A letter sent to the president at the beginning of February from 43 Senate Republicans promised, once again, to oppose Richard Cordray, his pick to head the Consumer Financial Protection Bureau, when he comes up for a confirmation vote. As one of four controversial recess appointments Obama made in January 2012, Cordray will need to pass a Senate confirmation vote at the end of the year — and maybe sooner — to stay in his job. But his precarious situation hasn’t kept Cordray from getting things done: Among other accomplishments, the CFPB has halted predatory practice by mortgage lenders and won an $85 million settlement with American Express.

From the beginning, Republican Senators have opposed the CFPB, a regulatory agency created by 2010’s Dodd-Frank legislation to protect the public from the kind of lending practices that contributed to the financial crisis. In May 2011, nearly all Senate Republicans signed a letter, promisingthey would block any nominee to head the bureau — by filibuster, if necessary — until key structural changes were made to the agency. Obama waited half a year for the Senate to vote on Cordray’s nomination before bypassing the Senate confirmation process with a recess appointment. At the same time, he appointed three nominees opposed by Republicans to the National Labor Relations Board. Last month, a federal appeals court ruled that Obama overstepped his bounds with the NLRB appointments, a decision that, if upheld by the Supreme Court, will likely extend to Cordray. Even if he is allowed to stay in his post, recess appointments only last for two years and Cordray’s will expire by the end of 2013.
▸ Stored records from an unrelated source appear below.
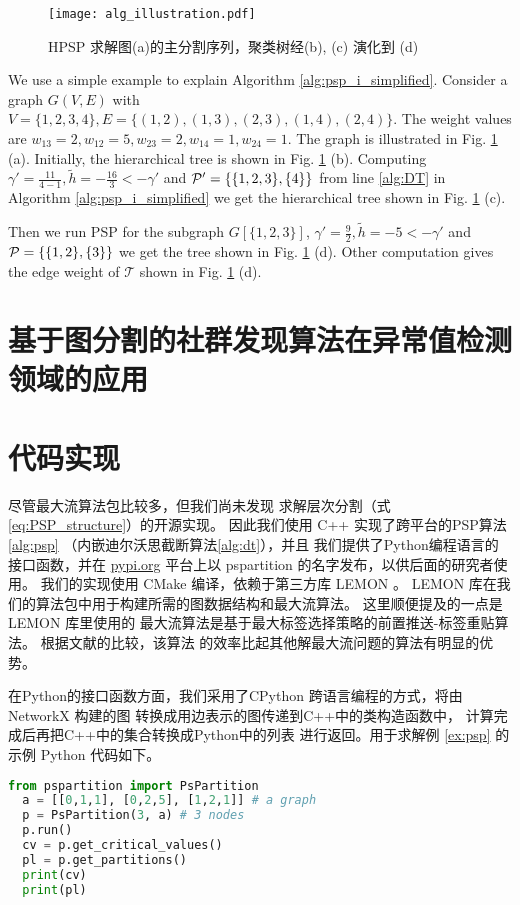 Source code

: \begin{figure}[!ht]
	\centering
	\texttt{[image: alg\_illustration.pdf]}
	\caption{HPSP 求解图(a)的主分割序列，聚类树经(b), (c) 演化到 (d) }\label{fig:alg_eg}
\end{figure}

\begin{example}
	We use a simple example to explain Algorithm \ref{alg:psp_i_simplified}. Consider a graph $G(V, E)$ with $V=\{1,2,3,4\}, E=\{(1,2),(1,3),(2,3),(1,4),(2,4)\}$. The weight values are $w_{13}=2, w_{12}=5, w_{23}=2, w_{14}=1, w_{24}=1$. The graph is illustrated
	in Fig. \ref{fig:alg_eg} (a). Initially, the hierarchical tree is shown in Fig. \ref{fig:alg_eg} (b). Computing $\gamma' = \frac{11}{4-1}, \tilde{h} = -\frac{16}{3} < -\gamma' $ and $\P' = \{\{1,2,3\},\{4\}\}$ from line \ref {alg:DT} in Algorithm \ref{alg:psp_i_simplified} we get the hierarchical tree shown in Fig. \ref{fig:alg_eg} (c).
	
	Then we run PSP for the subgraph $G[\{1,2,3\}]$, $\gamma' = \frac{9}{2}, \tilde{h} = -5 < -\gamma'$ and $\P= \{\{1,2\},\{3\}\}$ we get the tree shown in Fig. \ref{fig:alg_eg} (d). Other computation gives the edge weight of $\mathcal{T}$ shown in Fig. \ref{fig:alg_eg} (d).
\end{example}	
\section{基于图分割的社群发现算法在异常值检测领域的应用}

\section{代码实现}
尽管最大流算法包比较多，但我们尚未发现
求解层次分割（式\eqref{eq:PSP_structure}）的开源实现。
因此我们使用 C++ 实现了跨平台的PSP算法\ref{alg:psp}
（内嵌迪尔沃思截断算法\ref{alg:dt}），并且
我们提供了Python编程语言的接口函数，并在 \url{pypi.org}
平台上以 pspartition
的名字发布，以供后面的研究者使用。
我们的实现使用 CMake 编译，依赖于第三方库 LEMON \cite{dezsHo2011lemon}。 
LEMON 库在我们的算法包中用于构建所需的图数据结构和最大流算法。
这里顺便提及的一点是 LEMON 库里使用的
最大流算法是基于最大标签选择策略的前置推送-标签重贴算法。
根据文献\citet{ahuja1997computational}的比较，该算法
的效率比起其他解最大流问题的算法有明显的优势。

在Python的接口函数方面，我们采用了CPython
跨语言编程的方式，将由 NetworkX \cite{SciPyProceedings_11} 构建的图
转换成用边表示的图传递到C++中的类构造函数中，
计算完成后再把C++中的集合转换成Python中的列表
进行返回。用于求解例 \ref{ex:psp}
的示例 Python 代码如下。
\begin{lstlisting}[language=Python]
  from pspartition import PsPartition
  a = [[0,1,1], [0,2,5], [1,2,1]] # a graph
  p = PsPartition(3, a) # 3 nodes
  p.run()  
  cv = p.get_critical_values()
  pl = p.get_partitions()
  print(cv)
  print(pl)
  \end{lstlisting}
Today’s New York Times editorial looks at why, specifically, this regulatory agency hits a nerve for Senate Republicans:

The consumer bureau has taken seriously its mandate to protect the public from the kinds of abuses that helped lead to the 2009 recession, and it has not been intimidated by the financial industry’s army of lobbyists. That’s what worries Republicans. They can’t prevent the bureau from regulating their financial supporters. Having failed to block the creation of the bureau in the 2010 Dodd-Frank financial reform bill, they are now trying to take away its power by filibuster, and they may well succeed. Read the full editorial »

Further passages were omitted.